Directions: Scan the records below and say how many lines include the word "Paris", giving no other text.

Provided records:

******************************

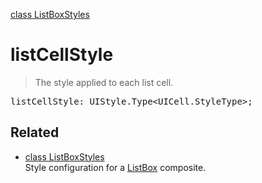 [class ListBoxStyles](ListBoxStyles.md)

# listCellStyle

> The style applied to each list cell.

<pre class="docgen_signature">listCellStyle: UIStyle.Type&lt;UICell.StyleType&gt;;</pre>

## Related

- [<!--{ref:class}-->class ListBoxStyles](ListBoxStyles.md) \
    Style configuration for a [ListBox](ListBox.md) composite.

******************************

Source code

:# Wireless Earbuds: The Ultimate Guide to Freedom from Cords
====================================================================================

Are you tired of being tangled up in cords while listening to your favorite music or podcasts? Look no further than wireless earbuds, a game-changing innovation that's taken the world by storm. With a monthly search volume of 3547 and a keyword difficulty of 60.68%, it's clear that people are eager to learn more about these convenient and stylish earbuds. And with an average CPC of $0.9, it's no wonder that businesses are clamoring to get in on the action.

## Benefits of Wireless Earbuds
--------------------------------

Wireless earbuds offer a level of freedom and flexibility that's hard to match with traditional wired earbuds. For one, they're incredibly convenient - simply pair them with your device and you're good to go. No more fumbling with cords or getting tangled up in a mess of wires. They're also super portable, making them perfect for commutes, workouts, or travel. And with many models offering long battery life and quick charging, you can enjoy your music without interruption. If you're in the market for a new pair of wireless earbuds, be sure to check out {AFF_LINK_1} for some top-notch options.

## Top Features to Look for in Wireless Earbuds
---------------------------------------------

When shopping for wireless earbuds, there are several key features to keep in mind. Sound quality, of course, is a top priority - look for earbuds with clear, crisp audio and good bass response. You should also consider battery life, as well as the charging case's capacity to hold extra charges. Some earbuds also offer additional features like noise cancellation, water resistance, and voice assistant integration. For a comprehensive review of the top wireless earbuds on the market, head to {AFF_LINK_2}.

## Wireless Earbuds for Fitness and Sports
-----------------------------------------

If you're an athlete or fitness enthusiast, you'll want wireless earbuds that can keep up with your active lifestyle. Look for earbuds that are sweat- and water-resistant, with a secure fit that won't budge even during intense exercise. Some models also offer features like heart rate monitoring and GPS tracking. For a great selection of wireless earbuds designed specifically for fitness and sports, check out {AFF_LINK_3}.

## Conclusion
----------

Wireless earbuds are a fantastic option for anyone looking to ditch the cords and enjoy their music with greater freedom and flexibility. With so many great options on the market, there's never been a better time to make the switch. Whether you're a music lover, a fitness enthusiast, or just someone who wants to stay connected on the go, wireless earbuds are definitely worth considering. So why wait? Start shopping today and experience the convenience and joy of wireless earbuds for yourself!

******************************

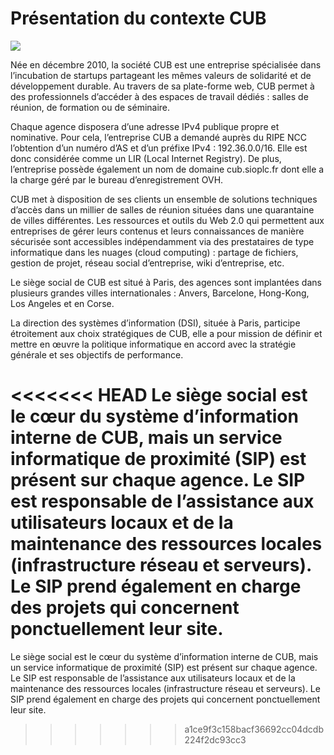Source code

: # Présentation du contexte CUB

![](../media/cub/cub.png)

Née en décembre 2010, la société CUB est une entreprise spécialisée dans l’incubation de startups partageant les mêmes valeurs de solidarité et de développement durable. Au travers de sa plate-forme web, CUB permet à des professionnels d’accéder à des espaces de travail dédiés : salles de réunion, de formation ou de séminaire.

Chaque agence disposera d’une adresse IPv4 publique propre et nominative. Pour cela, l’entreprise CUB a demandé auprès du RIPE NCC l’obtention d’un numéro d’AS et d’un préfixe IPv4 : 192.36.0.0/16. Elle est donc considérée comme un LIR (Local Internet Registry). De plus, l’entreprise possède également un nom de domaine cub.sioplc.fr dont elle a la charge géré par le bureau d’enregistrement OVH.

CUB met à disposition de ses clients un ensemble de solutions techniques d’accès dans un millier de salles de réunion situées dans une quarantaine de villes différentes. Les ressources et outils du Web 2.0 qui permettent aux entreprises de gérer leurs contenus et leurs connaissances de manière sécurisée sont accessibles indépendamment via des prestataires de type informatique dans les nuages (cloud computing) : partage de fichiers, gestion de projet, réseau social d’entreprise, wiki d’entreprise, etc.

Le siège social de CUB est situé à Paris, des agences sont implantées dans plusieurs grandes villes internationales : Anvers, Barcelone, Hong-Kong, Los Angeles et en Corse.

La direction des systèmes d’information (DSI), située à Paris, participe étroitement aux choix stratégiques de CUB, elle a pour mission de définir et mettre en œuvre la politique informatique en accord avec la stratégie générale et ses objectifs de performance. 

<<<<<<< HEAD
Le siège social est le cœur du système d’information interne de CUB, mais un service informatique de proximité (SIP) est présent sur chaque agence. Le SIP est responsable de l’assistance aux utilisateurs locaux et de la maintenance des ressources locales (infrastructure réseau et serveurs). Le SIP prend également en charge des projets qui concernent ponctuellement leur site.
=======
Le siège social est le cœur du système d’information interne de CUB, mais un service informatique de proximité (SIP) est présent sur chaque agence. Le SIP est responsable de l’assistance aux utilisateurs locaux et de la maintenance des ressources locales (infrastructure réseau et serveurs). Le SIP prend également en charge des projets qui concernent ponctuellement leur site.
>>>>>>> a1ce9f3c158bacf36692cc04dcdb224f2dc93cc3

******************************

Answer to this problem: 2